Competing Interests Policy

The Global South Journal of Applied Research (GSJAR) requires authors, reviewers, editors and journal personnel to disclose interests that could influence, or reasonably appear to influence, the preparation, evaluation, interpretation or publication of scholarly work.

A competing interest may be financial or non-financial. Relevant interests may include employment, consultancy, honoraria, grants, sponsored research, paid testimony, stock ownership, intellectual-property rights, institutional relationships, personal relationships, recent collaboration, academic rivalry, ideological commitments or other circumstances capable of affecting impartial judgement.

Authors must include a competing-interests declaration at submission. Where none exist, the manuscript should state: “The authors declare that they have no competing interests.” Disclosure does not automatically disqualify a manuscript; it allows the journal and its readers to assess the work transparently.

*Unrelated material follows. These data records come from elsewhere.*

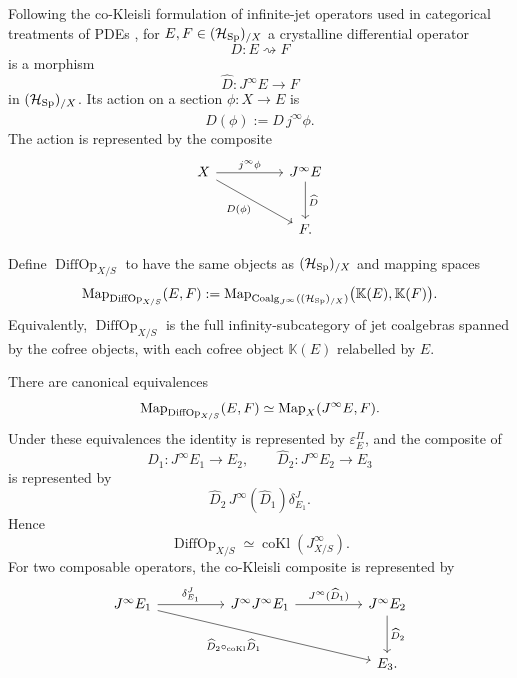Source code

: \begin{definition}
Following the co-Kleisli formulation of infinite-jet operators used in
categorical treatments of PDEs
\cite{Marvan1986,KhavkineSchreiber2017}, for
\(E,F\in(\mathcal H_{\Sp})_{/X}\) a crystalline differential operator
\[
  D:E\rightsquigarrow F
\]
is a morphism
\[
  \widehat D:J^\infty E\to F
\]
in \((\mathcal H_{\Sp})_{/X}\). Its action on a section \(\phi:X\to E\) is
\[
  D(\phi):=\widehat D\,j^\infty\phi.
\]
The action is represented by the composite
\[
\begin{tikzcd}[column sep=huge,row sep=large]
X \ar[r,"j^\infty\phi"] \ar[dr,"D(\phi)"']
&
J^\infty E \ar[d,"\widehat D"]\\
& F .
\end{tikzcd}
\]
\end{definition}

\begin{construction}
Define \(\operatorname{DiffOp}_{X/S}\) to have the same objects as \((\mathcal H_{\Sp})_{/X}\) and mapping
spaces
\[
  \Map_{\operatorname{DiffOp}_{X/S}}(E,F)
  :=
  \Map_{\operatorname{Coalg}_{J^\infty}((\mathcal H_{\Sp})_{/X})}
  \bigl(\mathbb K(E),\mathbb K(F)\bigr).
\]
Equivalently, \(\operatorname{DiffOp}_{X/S}\) is the full infinity-subcategory of jet
coalgebras spanned by the cofree objects, with each cofree object \(\mathbb K(E)\) relabelled by \(E\).
\end{construction}

\begin{proposition}
\label{prop:cokleisli}
There are canonical equivalences
\[
  \Map_{\operatorname{DiffOp}_{X/S}}(E,F)
  \simeq
  \Map_X(J^\infty E,F).
\]
Under these equivalences the identity is represented by \(\varepsilon^\Pi_E\), and
the composite of
\[
  \widehat D_1:J^\infty E_1\to E_2,
  \qquad
  \widehat D_2:J^\infty E_2\to E_3
\]
is represented by
\[
  \widehat D_2\,J^\infty(\widehat D_1)\delta^J_{E_1}.
\]
Hence
\[
  \operatorname{DiffOp}_{X/S}\simeq\operatorname{coKl}(J^\infty_{X/S}).
\]
For two composable operators, the co-Kleisli composite is represented by
\[
\begin{tikzcd}[column sep=huge,row sep=large]
J^\infty E_1
  \ar[r,"\delta^J_{E_1}"]
  \ar[drr,"\widehat D_2\circ_{\mathrm{coKl}}\widehat D_1"']
&
J^\infty J^\infty E_1
  \ar[r,"J^\infty(\widehat D_1)"]
&
J^\infty E_2
  \ar[d,"\widehat D_2"]\\
&& E_3 .
\end{tikzcd}
\]
\end{proposition}

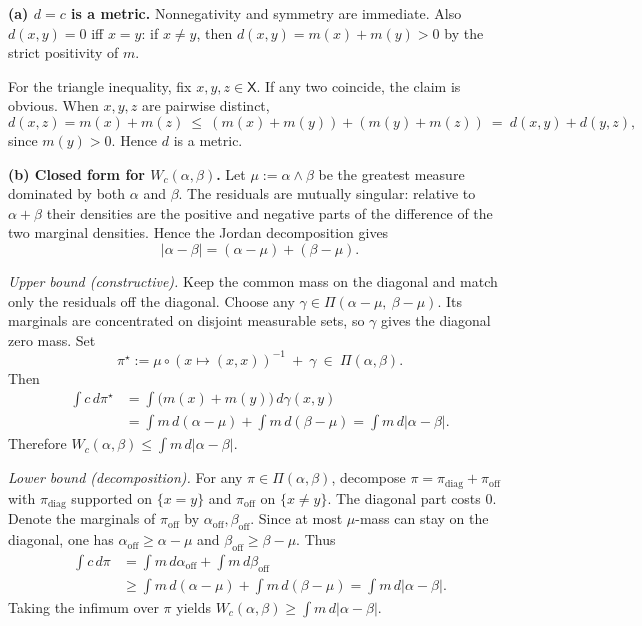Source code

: \documentclass[11pt,a4paper]{article}
\theoremstyle{exostyle}
\begin{document}
\begin{solution}
\textbf{(a) $d=c$ is a metric.}
Nonnegativity and symmetry are immediate. Also $d(x,y)=0$ iff $x=y$:
if $x\neq y$, then $d(x,y)=m(x)+m(y)>0$ by the strict positivity of $m$.

For the triangle inequality, fix $x,y,z\in\mathsf X$. If any two coincide, the claim is obvious.
When $x,y,z$ are pairwise distinct,
\[
d(x,z)=m(x)+m(z)\ \le\ (m(x)+m(y))+(m(y)+m(z))\ =\ d(x,y)+d(y,z),
\]
since $m(y)>0$. Hence $d$ is a metric.

\medskip
\textbf{(b) Closed form for $W_c(\alpha,\beta)$.}
Let $\mu:=\alpha\wedge\beta$ be the greatest measure dominated by both $\alpha$ and $\beta$.
The residuals are mutually singular: relative to $\alpha+\beta$ their
densities are the positive and negative parts of the difference of the
two marginal densities. Hence the Jordan decomposition gives
\[
|\alpha-\beta|=(\alpha-\mu)+(\beta-\mu).
\]

\emph{Upper bound (constructive).}
Keep the common mass on the diagonal and match only the residuals off the diagonal.
Choose any $\gamma\in\Pi(\alpha-\mu,\ \beta-\mu)$. Its marginals are
concentrated on disjoint measurable sets, so $\gamma$ gives the diagonal
zero mass. Set
\[
\pi^\star:=\mu\circ(x\mapsto(x,x))^{-1}\ +\ \gamma\ \in\ \Pi(\alpha,\beta).
\]
Then
\begin{align*}
\int c\,d\pi^\star
&=\int\big(m(x)+m(y)\big)\,d\gamma(x,y)\\
&=\int m\,d(\alpha-\mu)+\int m\,d(\beta-\mu)
=\int m\,d|\alpha-\beta|.
\end{align*}
Therefore $W_c(\alpha,\beta)\le \int m\,d|\alpha-\beta|$.

\emph{Lower bound (decomposition).}
For any $\pi\in\Pi(\alpha,\beta)$, decompose $\pi=\pi_{\mathrm{diag}}+\pi_{\mathrm{off}}$ with
$\pi_{\mathrm{diag}}$ supported on $\{x=y\}$ and $\pi_{\mathrm{off}}$ on $\{x\neq y\}$.
The diagonal part costs $0$. Denote the marginals of $\pi_{\mathrm{off}}$ by
$\alpha_{\mathrm{off}},\beta_{\mathrm{off}}$.
Since at most $\mu$-mass can stay on the diagonal, one has
$\alpha_{\mathrm{off}}\ge \alpha-\mu$ and $\beta_{\mathrm{off}}\ge \beta-\mu$.
Thus
\begin{align*}
\int c\,d\pi
&=\int m\,d\alpha_{\mathrm{off}}+\int m\,d\beta_{\mathrm{off}}\\
&\ge\int m\,d(\alpha-\mu)+\int m\,d(\beta-\mu)
=\int m\,d|\alpha-\beta|.
\end{align*}
Taking the infimum over $\pi$ yields $W_c(\alpha,\beta)\ge \int m\,d|\alpha-\beta|$.


\end{solution}
\end{document}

Reviewers must disclose relevant interests before accepting an assignment and should decline when impartial review may be compromised. Editors and board members must recuse themselves from submissions involving their own work, close collaborators, family members, direct institutional relationships or other significant conflicts.

Where an editor is an author, an independent editor with no relevant conflict will oversee screening, reviewer selection and the final decision. The submitting editor will have no access to confidential reviewer identities or decision-making discussions beyond what is provided to any author.

Suspected undisclosed interests may lead to requests for clarification, reassignment of editorial responsibility, additional review, amendment of disclosures, correction of the published record or other appropriate action.

Disclosure is not itself evidence of wrongdoing. The purpose of the policy is to protect objectivity, accountability and reader trust.